Analisadaily.com, Jenewa - Kepala hak asasi manusia Perserikatan Bangsa-Bangsa memperingatkan tentang kemungkinan kejahatan terhadap kemanusiaan di Myanmar dan tampaknya akan menuju konflik besar seperti yang melanda Suriah.

Dalam sebuah pernyataan, kantor hak asasi PBB mendesak negara-negara untuk mengambil tindakan segera dan tegas untuk mendorong para pemimpin militer di belakang kudeta 1 Februari di Myanmar untuk menghentikan kampanye penindasan rakyatnya.

"Saya khawatir situasi di Myanmar sedang menuju konflik besar. Negara tidak boleh membiarkan kesalahan mematikan di masa lalu di Suriah dan di tempat lain terulang kembali," Komisaris Tinggi Hak Asasi Manusia PBB, Michelle Bachelet dilansir dari Channel News Asia, Selasa (13/4).

Myanmar berada dalam kekacauan dan ekonominya lumpuh sejak militer merebut kekuasaan dari pemimpin sipil Aung San Suu Kyi pada 1 Februari.

Tindakan keras junta terhadap perbedaan pendapat telah mengakibatkan korban tewas sipil mencapai setidaknya 710 pada Senin malam termasuk 50 anak-anak, menurut kelompok pemantau setempat.

"Militer tampaknya bermaksud untuk meningkatkan kebijakan kekerasan yang kejam terhadap rakyat Myanmar, menggunakan persenjataan kelas militer dan tanpa pandang bulu," kata Bachelet.

"Ada gema yang jelas tentang Suriah pada tahun 2011. Di sana juga, kami melihat protes damai bertemu dengan kekuatan yang tidak perlu dan jelas tidak proporsional," katanya.

Kata dia, represi negara yang brutal dan terus-menerus terhadap rakyatnya sendiri menyebabkan beberapa individu mengangkat senjata, diikuti oleh spiral kekerasan yang menurun dan meluas dengan cepat di seluruh negeri.

Bachelet menunjukkan, pendahulunya Navanethem Pillay memperingatkan pada tahun 2011, bahwa kegagalan komunitas internasional untuk menanggapi dengan tekad yang bersatu bisa menjadi bencana bagi Suriah dan sekitarnya.

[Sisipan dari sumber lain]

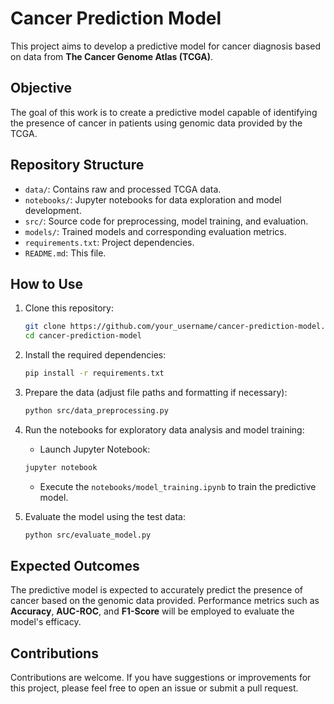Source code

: # Cancer Prediction Model

This project aims to develop a predictive model for cancer diagnosis based on data from **The Cancer Genome Atlas (TCGA)**. 

## Objective

The goal of this work is to create a predictive model capable of identifying the presence of cancer in patients using genomic data provided by the TCGA.

## Repository Structure

- `data/`: Contains raw and processed TCGA data.
- `notebooks/`: Jupyter notebooks for data exploration and model development.
- `src/`: Source code for preprocessing, model training, and evaluation.
- `models/`: Trained models and corresponding evaluation metrics.
- `requirements.txt`: Project dependencies.
- `README.md`: This file.

## How to Use

1. Clone this repository:
    ```bash
    git clone https://github.com/your_username/cancer-prediction-model.git
    cd cancer-prediction-model
    ```

2. Install the required dependencies:
    ```bash
    pip install -r requirements.txt
    ```

3. Prepare the data (adjust file paths and formatting if necessary):
    ```bash
    python src/data_preprocessing.py
    ```

4. Run the notebooks for exploratory data analysis and model training:
    - Launch Jupyter Notebook:
    ```bash
    jupyter notebook
    ```
    - Execute the `notebooks/model_training.ipynb` to train the predictive model.

5. Evaluate the model using the test data:
    ```bash
    python src/evaluate_model.py
    ```

## Expected Outcomes

The predictive model is expected to accurately predict the presence of cancer based on the genomic data provided. Performance metrics such as **Accuracy**, **AUC-ROC**, and **F1-Score** will be employed to evaluate the model's efficacy.

## Contributions

Contributions are welcome. If you have suggestions or improvements for this project, please feel free to open an issue or submit a pull request.
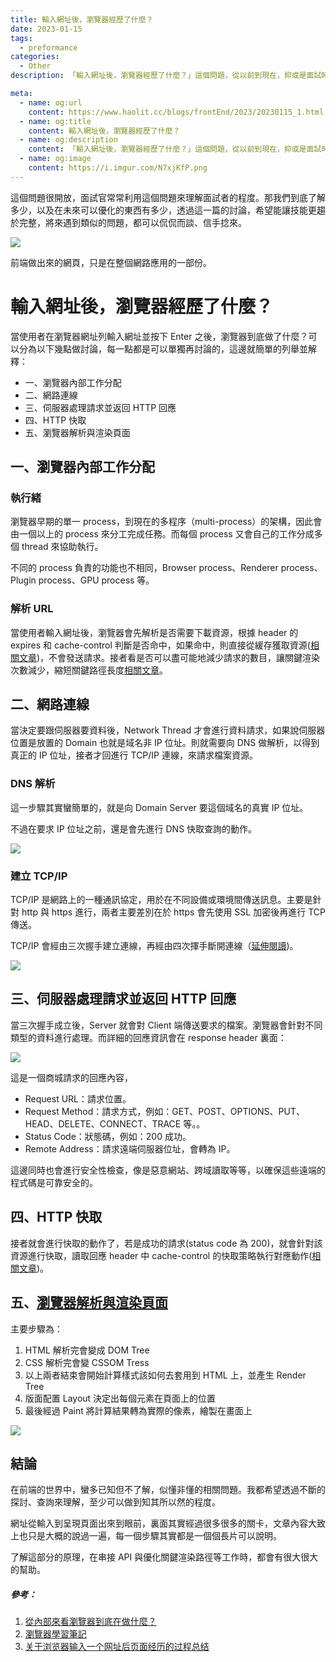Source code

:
 ```yaml
---
title: 輸入網址後，瀏覽器經歷了什麼？
date: 2023-01-15
tags:
  - preformance
categories:
  - Other
description: 「輸入網址後，瀏覽器經歷了什麼？」這個問題，從以前到現在，抑或是面試時，時常就會被翻出來討論，這牽扯到的範圍可以深可以淺。了解這塊的前端工程師，可以在開發上，針對效能的優化有大大的幫助，每當問到同樣問題時，你腦海裡的解答會是什麼，當學得越來越多時，這份答案卷可以一張 A4 紙都寫不完。

meta:
  - name: og:url
    content: https://www.haolit.cc/blogs/frontEnd/2023/20230115_1.html
  - name: og:title
    content: 輸入網址後，瀏覽器經歷了什麼？
  - name: og:description
    content: 「輸入網址後，瀏覽器經歷了什麼？」這個問題，從以前到現在，抑或是面試時，時常就會被翻出來討論，這牽扯到的範圍可以深可以淺。了解這塊的前端工程師，可以在開發上，針對效能的優化有大大的幫助，每當問到同樣問題時，你腦海裡的解答會是什麼，當學得越來越多時，這份答案卷可以一張 A4 紙都寫不完。
  - name: og:image
    content: https://i.imgur.com/N7xjKfP.png
---
```



這個問題很開放，面試官常常利用這個問題來理解面試者的程度。那我們到底了解多少，以及在未來可以優化的東西有多少，透過這一篇的討論，希望能讓技能更趨於完整，將來遇到類似的問題，都可以侃侃而談、信手捻來。

<!-- more -->

![](https://i.imgur.com/N7xjKfP.png)

前端做出來的網頁，只是在整個網路應用的一部份。


# 輸入網址後，瀏覽器經歷了什麼？

當使用者在瀏覽器網址列輸入網址並按下 Enter 之後，瀏覽器到底做了什麼？可以分為以下幾點做討論，每一點都是可以單獨再討論的，這邊就簡單的列舉並解釋：

* 一、瀏覽器內部工作分配
* 二、網路連線
* 三、伺服器處理請求並返回 HTTP 回應
* 四、HTTP 快取
* 五、瀏覽器解析與渲染頁面


## 一、瀏覽器內部工作分配

### 執行緒

瀏覽器早期的單一 process，到現在的多程序（multi-process）的架構，因此會由一個以上的 process 來分工完成任務。而每個 process 又會自己的工作分成多個 thread 來協助執行。

不同的 process 負責的功能也不相同，Browser process、Renderer process、Plugin process、GPU process 等。

### 解析 URL

當使用者輸入網址後，瀏覽器會先解析是否需要下載資源，根據 header 的 expires 和 cache-control 判斷是否命中，如果命中，則直接從緩存獲取資源([相關文章](https://www.haolit.cc/blogs/frontEnd/2023/20230106_1.html))，不會發送請求。接者看是否可以盡可能地減少請求的數目，讓關鍵渲染次數減少，縮短關鍵路徑長度[相關文章](https://www.haolit.cc/blogs/frontEnd/2021/20211031_1.html#html-%E8%BD%89%E5%8C%96%E6%88%90-dom)。

## 二、網路連線

當決定要跟伺服器要資料後，Network Thread 才會進行資料請求，如果說伺服器位置是放置的 Domain 也就是域名非 IP 位址。則就需要向 DNS 做解析，以得到真正的 IP 位址，接者才回進行 TCP/IP 連線，來請求檔案資源。

### DNS 解析

這一步驟其實蠻簡單的，就是向 Domain Server 要這個域名的真實 IP 位址。

不過在要求 IP 位址之前，還是會先進行 DNS 快取查詢的動作。

![](https://i.imgur.com/hqKIalS.jpg)

### 建立 TCP/IP

TCP/IP 是網路上的一種通訊協定，用於在不同設備或環境間傳送訊息。主要是針對 http 與 https 進行，兩者主要差別在於 https 會先使用 SSL 加密後再進行 TCP 傳送。

TCP/IP 會經由三次握手建立連線，再經由四次揮手斷開連線（[延伸閱讀](https://pjchender.dev/internet/internet-tcp-ip-1/))。


![](https://i.imgur.com/p2fku0s.jpg)


## 三、伺服器處理請求並返回 HTTP 回應

當三次握手成立後，Server 就會對 Client 端傳送要求的檔案。瀏覽器會針對不同類型的資料進行處理。而詳細的回應資訊會在 response header 裏面：

![](https://i.imgur.com/o9Gevcc.png)

這是一個商城請求的回應內容，

* Request URL：請求位置。
* Request Method：請求方式，例如：GET、POST、OPTIONS、PUT、HEAD、DELETE、CONNECT、TRACE 等。。
* Status Code：狀態碼，例如：200 成功。
* Remote Address：請求遠端伺服器位址，會轉為 IP。

這邊同時也會進行安全性檢查，像是惡意網站、跨域讀取等等，以確保這些遠端的程式碼是可靠安全的。

## 四、HTTP 快取

接者就會進行快取的動作了，若是成功的請求(status code 為 200)，就會針對該資源進行快取，讀取回應 header 中 cache-control 的快取策略執行對應動作([相關文章](https://www.haolit.cc/blogs/frontEnd/2023/20230106_1.html))。

## 五、[瀏覽器解析與渲染頁面](https://www.haolit.cc/blogs/frontEnd/2021/20211031_1.html#%E8%BC%89%E5%85%A5%E7%B6%B2%E7%AB%99%E4%B8%BB%E8%A6%81%E6%AD%A5%E9%A9%9F)

主要步驟為：

1. HTML 解析完會變成 DOM Tree
2. CSS 解析完會變 CSSOM Tress
3. 以上兩者結束會開始計算樣式該如何去套用到 HTML 上，並產生 Render Tree
4. 版面配置 Layout 決定出每個元素在頁面上的位置
5. 最後經過 Paint 將計算結果轉為實際的像素，繪製在畫面上

![](https://i.imgur.com/HIEi5C1.jpg)


## 結論

在前端的世界中，蠻多已知但不了解，似懂非懂的相關問題。我都希望透過不斷的探討、查詢來理解，至少可以做到知其所以然的程度。

網址從輸入到呈現頁面出來到眼前，裏面其實經過很多很多的關卡，文章內容大致上也只是大概的說過一遍，每一個步驟其實都是一個個長片可以說明。

了解這部分的原理，在串接 API 與優化關鍵渲染路徑等工作時，都會有很大很大的幫助。

##### 參考：

1. [從內部來看瀏覽器到底在做什麼？](https://www.cythilya.tw/2018/11/10/inside-look-at-modern-web-browser/)
2. [瀏覽器學習筆記 ](https://chanchandev.com/Front-End/Browser/inside-browser-2/2715917952/)
3. [关于浏览器输入一个网址后页面经历的过程总结](https://blog.csdn.net/qq_42415326/article/details/124458182)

"Sepuluh tahun terakhir telah menunjukkan betapa mengerikan konsekuensinya bagi jutaan warga sipil," katanya.

Bachelet menunjuk ke "laporan yang dapat dipercaya" yang menunjukkan pasukan militer Tatmadaw Myanmar melepaskan tembakan dengan granat berpeluncur roket, granat fragmentasi dan tembakan mortir di kota Bago selatan akhir pekan lalu.

Setidaknya 82 pengunjuk rasa anti-kudeta dilaporkan tewas dalam tindakan keras brutal itu. Pasukan keamanan juga dilaporkan mencegah personel medis membantu yang terluka dan mendenda kerabatnya dengan "denda" sekitar US $ 90 untuk mengklaim jenazah mereka yang tewas, kata kantor hak asasi PBB.

Pada saat yang sama, kata dia, setidaknya 3.080 orang saat ini ditahan di seluruh negeri, sementara 23 orang dilaporkan telah dijatuhi hukuman mati setelah persidangan rahasia, termasuk empat pengunjuk rasa dan 19 lainnya dituduh melakukan pelanggaran politik dan pidana.

Bachelet mendesak masyarakat internasional untuk mengambil tindakan.

"Pernyataan kecaman, dan sanksi terbatas yang ditargetkan, jelas tidak cukup. Negara-negara dengan pengaruh perlu segera menerapkan tekanan bersama pada militer di Myanmar untuk menghentikan tindakan pelanggaran berat hak asasi manusia dan kemungkinan kejahatan terhadap kemanusiaan terhadap rakyat," kata mantan Presiden Chile itu.